- What is required -
Find the word "eller" in the records below. List each line containing it.

====== The data ======

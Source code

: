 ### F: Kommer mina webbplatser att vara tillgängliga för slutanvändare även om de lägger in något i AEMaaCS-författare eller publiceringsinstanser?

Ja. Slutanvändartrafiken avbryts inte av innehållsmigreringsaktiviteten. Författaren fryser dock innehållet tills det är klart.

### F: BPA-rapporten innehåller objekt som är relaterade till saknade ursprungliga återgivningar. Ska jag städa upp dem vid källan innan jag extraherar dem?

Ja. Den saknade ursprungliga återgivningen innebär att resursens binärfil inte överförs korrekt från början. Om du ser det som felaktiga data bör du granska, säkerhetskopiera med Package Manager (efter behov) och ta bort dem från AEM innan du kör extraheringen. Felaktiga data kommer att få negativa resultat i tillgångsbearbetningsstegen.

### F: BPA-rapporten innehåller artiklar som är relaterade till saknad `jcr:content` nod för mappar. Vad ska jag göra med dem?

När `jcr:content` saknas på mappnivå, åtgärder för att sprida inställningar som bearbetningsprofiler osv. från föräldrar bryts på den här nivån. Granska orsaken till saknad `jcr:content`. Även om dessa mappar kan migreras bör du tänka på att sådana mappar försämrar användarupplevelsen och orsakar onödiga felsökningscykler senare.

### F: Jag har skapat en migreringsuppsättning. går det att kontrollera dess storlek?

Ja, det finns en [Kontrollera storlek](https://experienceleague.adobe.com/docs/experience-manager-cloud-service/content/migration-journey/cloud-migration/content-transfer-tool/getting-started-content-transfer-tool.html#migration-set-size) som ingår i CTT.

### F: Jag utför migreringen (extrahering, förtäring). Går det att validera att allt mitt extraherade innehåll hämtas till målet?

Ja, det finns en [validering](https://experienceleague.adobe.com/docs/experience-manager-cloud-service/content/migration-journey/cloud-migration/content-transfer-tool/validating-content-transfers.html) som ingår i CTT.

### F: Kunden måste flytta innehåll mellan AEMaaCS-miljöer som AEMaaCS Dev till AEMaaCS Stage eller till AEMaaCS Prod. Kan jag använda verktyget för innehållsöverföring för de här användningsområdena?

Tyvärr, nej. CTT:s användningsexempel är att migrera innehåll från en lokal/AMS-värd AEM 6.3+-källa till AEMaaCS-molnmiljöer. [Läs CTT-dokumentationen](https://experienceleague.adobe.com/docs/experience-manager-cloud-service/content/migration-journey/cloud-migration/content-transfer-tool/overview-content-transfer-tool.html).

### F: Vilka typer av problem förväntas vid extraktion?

======

- Exercise solution -
: ### F: Kommer mina webbplatser att vara tillgängliga för slutanvändare även om de lägger in något i AEMaaCS-författare eller publiceringsinstanser?
### F: Kunden måste flytta innehåll mellan AEMaaCS-miljöer som AEMaaCS Dev till AEMaaCS Stage eller till AEMaaCS Prod. Kan jag använda verktyget för innehållsöverföring för de här användningsområdena?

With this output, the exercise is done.